**The problem:** Restate the data that follows exactly as it stands, beginning with the first line and ending with the line that contains "Instructions to run the script are below.".

**Available data:**
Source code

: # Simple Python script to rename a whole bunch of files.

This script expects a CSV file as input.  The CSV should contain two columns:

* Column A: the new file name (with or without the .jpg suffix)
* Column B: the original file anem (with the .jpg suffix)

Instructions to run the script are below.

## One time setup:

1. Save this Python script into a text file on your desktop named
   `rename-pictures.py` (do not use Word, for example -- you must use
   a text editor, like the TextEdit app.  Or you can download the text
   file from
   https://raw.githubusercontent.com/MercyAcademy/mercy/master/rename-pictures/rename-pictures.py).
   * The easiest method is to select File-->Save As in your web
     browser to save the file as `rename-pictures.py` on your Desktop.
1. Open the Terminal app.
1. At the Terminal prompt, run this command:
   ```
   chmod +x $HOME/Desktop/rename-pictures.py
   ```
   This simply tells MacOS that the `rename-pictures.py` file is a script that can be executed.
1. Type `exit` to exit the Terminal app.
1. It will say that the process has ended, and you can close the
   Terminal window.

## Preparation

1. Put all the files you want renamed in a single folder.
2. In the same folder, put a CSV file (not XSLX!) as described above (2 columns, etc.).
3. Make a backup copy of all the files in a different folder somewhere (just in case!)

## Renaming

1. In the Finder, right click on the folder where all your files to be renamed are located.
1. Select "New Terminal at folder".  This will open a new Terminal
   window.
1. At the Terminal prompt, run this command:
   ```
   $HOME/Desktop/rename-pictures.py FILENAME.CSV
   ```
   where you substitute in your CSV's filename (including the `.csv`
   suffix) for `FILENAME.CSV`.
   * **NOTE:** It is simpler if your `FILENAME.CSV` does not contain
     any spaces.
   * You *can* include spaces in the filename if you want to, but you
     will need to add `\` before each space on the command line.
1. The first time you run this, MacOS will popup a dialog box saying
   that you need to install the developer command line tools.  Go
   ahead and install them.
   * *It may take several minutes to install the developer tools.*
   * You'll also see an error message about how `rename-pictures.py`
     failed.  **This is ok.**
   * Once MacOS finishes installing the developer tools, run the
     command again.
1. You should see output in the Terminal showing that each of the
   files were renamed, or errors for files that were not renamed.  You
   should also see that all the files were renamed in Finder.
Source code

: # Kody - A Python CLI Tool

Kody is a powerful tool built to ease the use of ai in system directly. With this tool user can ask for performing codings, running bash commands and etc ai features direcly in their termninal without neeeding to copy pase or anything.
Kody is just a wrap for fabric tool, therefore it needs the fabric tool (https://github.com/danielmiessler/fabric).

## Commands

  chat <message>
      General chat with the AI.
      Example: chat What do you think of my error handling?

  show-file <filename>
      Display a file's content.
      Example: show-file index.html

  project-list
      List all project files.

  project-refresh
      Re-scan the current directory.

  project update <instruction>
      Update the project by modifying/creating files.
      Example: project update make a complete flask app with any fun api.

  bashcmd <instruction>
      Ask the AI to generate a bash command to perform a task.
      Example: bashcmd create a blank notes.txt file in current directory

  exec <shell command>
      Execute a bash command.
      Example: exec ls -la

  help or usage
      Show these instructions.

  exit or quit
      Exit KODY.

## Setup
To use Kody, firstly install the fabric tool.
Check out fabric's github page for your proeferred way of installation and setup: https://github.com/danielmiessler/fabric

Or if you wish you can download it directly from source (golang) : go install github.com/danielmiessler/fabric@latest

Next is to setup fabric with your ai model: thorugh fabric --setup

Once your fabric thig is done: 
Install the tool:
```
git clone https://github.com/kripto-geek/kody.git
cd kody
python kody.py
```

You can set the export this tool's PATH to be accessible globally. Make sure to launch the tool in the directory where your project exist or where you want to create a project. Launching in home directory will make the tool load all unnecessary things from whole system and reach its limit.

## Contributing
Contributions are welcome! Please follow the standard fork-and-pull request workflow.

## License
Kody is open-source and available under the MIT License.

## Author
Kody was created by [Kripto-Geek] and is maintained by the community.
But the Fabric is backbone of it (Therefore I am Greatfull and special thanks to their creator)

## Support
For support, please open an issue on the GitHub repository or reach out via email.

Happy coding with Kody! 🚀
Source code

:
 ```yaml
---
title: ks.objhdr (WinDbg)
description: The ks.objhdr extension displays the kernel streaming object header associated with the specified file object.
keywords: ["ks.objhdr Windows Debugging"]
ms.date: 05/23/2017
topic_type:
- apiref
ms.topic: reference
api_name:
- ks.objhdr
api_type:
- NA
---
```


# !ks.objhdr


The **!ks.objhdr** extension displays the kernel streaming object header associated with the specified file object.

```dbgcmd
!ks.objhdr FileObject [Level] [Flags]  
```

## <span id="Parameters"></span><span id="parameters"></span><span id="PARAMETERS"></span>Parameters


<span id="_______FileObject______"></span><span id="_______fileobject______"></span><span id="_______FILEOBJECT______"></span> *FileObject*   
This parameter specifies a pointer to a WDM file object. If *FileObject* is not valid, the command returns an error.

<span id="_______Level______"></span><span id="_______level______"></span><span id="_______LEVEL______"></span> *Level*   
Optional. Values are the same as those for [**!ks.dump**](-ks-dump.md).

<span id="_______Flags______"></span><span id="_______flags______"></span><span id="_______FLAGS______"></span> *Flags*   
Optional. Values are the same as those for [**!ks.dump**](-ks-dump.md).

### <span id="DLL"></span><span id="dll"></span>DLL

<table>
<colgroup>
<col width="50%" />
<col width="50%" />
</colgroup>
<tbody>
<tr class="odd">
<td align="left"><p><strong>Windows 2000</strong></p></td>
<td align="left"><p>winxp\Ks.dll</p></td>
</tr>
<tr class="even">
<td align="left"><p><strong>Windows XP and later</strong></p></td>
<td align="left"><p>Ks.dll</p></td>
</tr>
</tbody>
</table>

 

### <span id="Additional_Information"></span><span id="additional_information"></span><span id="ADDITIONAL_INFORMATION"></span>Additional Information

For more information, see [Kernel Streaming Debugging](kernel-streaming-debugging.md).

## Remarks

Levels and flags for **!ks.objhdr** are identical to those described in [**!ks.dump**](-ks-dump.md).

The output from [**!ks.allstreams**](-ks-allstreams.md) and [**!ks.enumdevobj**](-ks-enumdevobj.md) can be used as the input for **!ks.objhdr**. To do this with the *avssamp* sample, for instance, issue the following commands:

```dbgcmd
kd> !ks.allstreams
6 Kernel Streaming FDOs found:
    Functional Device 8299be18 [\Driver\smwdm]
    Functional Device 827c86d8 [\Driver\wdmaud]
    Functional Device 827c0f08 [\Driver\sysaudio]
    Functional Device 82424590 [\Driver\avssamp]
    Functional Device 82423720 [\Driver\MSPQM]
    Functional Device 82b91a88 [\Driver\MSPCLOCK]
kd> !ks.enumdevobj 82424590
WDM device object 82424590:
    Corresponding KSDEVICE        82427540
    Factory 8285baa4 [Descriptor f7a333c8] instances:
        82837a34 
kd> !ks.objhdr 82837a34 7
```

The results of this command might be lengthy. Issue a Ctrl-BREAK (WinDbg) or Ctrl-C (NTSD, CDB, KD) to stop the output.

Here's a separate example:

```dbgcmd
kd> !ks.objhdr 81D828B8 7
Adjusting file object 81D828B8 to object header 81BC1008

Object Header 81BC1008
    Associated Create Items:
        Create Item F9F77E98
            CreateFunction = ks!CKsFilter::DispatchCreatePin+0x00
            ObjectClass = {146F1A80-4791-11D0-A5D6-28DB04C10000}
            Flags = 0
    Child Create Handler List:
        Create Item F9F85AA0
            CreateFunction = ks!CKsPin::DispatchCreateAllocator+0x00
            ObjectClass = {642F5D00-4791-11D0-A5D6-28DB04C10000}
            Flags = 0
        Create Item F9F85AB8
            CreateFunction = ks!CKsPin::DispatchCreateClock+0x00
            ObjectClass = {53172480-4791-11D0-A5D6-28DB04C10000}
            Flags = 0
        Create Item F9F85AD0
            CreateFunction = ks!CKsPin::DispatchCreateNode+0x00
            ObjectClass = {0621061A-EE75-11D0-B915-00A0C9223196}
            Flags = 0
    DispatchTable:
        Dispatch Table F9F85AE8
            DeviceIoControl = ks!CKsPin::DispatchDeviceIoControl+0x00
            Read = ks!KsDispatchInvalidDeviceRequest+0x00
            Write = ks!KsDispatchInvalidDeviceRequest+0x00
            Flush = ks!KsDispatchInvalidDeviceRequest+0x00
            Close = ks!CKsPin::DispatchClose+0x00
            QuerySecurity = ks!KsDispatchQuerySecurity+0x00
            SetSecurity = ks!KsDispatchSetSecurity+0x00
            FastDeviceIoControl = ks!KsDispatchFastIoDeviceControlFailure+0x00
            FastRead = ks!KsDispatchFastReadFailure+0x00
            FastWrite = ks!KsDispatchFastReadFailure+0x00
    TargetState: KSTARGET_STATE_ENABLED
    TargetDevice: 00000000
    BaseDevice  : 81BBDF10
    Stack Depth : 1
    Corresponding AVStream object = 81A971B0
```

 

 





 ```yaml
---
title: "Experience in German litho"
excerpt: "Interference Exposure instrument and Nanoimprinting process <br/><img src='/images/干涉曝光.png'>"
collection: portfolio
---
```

**Problem solution:**
Source code

: # Simple Python script to rename a whole bunch of files.

This script expects a CSV file as input.  The CSV should contain two columns:

* Column A: the new file name (with or without the .jpg suffix)
* Column B: the original file anem (with the .jpg suffix)

Instructions to run the script are below.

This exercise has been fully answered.